The second is comprised of what are called “thinkers” or, since the late 19th century, “intellectuals;” a species of mental acrobat for whom thought—the more complex and dense the better—is its own end: thought for thought’s sake, as art for aesthetes is for art’s sake. These flourished most spectacularly in England, France, and the Germanies in the 17th, 18th, and 19th centuries: One thinks of Descartes, Hobbes, Locke, Hegel, and, in the next century, Schopenhauer.

Finally, there are those men who straddle both categories and of whom the best examples are the Christian theological combatants of the Reformation period: Luther, Calvin, Molina, and Jansenius (Cornelius Jansen), for instance.

Pascal’s Pensées has been my bedside reading matter for the past couple of months, together with a brief biography of him by Marvin R. O’Connell. I have read Pascal regularly since I encountered him first in a class in French literature in secondary school, when the famous nuit de feu (23 November, 1654) left a strong impression on my mind, reminding me since perhaps of the circumstance of my own conversion ( dramatic, but far less so) conversion a quarter of a century later.

This time through the book, however, I recognize that what most fascinates me about Blaise Pascal and the Jansenist movement of which he was (in O’Connell’s opinion) a fellow traveler rather than a member is their insistence upon the total depravity of man. “[M]arriage,” Pascal thought, “[is] the most dangerous and the lowest of the conditions of life allowed a Christian.” Further, “It is untrue that we are worthy to be loved by others. It is unfair that we should think such a thing. The will is depraved.”

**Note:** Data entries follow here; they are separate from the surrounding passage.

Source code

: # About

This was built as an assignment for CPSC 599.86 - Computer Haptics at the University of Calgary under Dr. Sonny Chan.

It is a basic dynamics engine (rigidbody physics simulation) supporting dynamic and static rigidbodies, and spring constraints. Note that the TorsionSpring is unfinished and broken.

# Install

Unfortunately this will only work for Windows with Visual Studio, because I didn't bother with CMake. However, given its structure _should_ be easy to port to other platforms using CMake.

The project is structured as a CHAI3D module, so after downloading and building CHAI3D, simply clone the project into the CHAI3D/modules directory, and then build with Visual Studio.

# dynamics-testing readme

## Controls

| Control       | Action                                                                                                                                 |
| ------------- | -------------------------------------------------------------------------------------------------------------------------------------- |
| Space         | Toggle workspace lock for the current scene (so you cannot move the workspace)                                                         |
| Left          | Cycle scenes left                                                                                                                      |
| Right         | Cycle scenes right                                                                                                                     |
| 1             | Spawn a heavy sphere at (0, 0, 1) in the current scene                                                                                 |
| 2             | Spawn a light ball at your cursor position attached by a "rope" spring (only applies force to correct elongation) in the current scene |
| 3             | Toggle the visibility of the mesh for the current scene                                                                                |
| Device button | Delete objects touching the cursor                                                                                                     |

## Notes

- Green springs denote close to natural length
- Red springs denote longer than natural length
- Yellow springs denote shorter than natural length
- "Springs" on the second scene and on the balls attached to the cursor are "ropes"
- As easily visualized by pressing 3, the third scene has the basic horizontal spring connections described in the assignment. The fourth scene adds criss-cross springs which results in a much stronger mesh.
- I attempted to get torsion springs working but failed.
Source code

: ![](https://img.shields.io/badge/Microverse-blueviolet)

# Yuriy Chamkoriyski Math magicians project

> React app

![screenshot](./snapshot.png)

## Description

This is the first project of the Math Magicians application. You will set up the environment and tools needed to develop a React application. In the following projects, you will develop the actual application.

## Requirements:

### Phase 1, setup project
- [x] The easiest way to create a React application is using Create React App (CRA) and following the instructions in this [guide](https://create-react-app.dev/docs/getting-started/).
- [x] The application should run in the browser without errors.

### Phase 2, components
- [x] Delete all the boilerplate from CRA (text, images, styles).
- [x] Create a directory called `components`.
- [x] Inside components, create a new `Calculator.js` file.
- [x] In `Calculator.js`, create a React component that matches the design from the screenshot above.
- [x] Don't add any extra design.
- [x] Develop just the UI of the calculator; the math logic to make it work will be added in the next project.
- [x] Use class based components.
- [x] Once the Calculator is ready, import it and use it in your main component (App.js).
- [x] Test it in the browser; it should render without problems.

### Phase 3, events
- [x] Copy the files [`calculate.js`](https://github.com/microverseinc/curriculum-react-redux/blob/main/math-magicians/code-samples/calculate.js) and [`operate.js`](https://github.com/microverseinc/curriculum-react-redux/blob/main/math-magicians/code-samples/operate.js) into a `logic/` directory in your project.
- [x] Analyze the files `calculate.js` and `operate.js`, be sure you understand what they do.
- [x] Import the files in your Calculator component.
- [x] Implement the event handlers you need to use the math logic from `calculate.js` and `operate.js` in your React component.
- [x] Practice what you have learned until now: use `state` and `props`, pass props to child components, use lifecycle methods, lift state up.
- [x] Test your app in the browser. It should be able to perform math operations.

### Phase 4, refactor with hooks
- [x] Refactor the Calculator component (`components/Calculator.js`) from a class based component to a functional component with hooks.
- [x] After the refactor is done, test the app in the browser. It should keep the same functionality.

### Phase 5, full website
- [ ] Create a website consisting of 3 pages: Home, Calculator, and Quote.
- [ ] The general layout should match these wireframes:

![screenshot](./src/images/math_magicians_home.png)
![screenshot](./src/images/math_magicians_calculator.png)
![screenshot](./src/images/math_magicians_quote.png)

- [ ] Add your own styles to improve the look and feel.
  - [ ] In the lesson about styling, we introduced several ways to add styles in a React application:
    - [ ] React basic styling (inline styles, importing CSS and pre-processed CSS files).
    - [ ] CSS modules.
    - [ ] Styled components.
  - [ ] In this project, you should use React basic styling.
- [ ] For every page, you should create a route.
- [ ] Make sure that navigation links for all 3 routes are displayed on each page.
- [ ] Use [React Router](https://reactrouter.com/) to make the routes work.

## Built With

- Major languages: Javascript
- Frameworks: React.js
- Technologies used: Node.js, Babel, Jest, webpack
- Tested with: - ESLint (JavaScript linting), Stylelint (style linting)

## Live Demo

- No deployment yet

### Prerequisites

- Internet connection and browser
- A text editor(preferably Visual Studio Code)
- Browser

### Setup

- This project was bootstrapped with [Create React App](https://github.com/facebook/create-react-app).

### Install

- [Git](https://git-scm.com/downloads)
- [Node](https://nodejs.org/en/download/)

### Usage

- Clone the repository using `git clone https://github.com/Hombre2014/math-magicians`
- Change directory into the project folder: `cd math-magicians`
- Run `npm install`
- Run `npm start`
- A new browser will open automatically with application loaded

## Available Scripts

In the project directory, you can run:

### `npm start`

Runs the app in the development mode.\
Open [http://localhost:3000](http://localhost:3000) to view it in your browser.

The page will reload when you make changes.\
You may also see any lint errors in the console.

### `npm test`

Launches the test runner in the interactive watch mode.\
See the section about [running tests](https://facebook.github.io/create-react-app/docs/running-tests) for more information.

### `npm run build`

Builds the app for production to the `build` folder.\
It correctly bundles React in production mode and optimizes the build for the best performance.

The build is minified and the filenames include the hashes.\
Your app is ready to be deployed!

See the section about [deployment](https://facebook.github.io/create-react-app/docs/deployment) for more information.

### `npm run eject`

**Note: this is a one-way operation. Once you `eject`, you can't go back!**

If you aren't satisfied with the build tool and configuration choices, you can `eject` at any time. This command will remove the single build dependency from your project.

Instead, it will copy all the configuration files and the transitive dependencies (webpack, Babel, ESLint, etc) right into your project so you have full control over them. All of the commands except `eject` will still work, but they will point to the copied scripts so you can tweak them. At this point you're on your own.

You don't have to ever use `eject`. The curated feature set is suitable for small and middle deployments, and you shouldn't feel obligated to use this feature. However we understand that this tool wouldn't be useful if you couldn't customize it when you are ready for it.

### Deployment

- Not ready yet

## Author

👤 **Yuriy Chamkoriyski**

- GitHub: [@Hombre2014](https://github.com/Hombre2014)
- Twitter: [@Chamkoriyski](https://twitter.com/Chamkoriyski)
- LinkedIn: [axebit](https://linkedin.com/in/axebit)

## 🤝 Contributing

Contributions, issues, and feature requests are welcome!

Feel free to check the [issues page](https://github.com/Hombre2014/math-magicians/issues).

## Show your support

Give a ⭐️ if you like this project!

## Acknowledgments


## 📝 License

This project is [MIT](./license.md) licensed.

Among the great theological controversies of Pascal’s time was the dispute between the Jesuits and the Jansenists of Port-Royal who condemned them as heretics. The chief issue on which they opposed one another so fiercely concerned the operation of grace in the human soul. The Spanish Jesuit Luis de Molina had argued in a book published in 1588 (De concordia liberi arbitrii cum donis divinae gratiae) that God gives every fallen human being “sufficient grace” to perform good works, whose effect is to elevate sufficient grace to the status and power of “efficacious grace.”

This proposition implied that the soul has a measure of free will—a thing Jansenius denied from the conviction that, following Adam’s sin, man’s fallen descendants have been so blinded and burdened by concupiscence as to be incapable of free action at all. François Annat, a Jesuit and confessor to the young Louis XIV, responded to this claim by condemning the Jansenists as heretics for having embraced the Calvinist position on grace by denying “that interior grace, necessary for our will in order that it can choose what God demands of it, is never lacking, even when it sins.”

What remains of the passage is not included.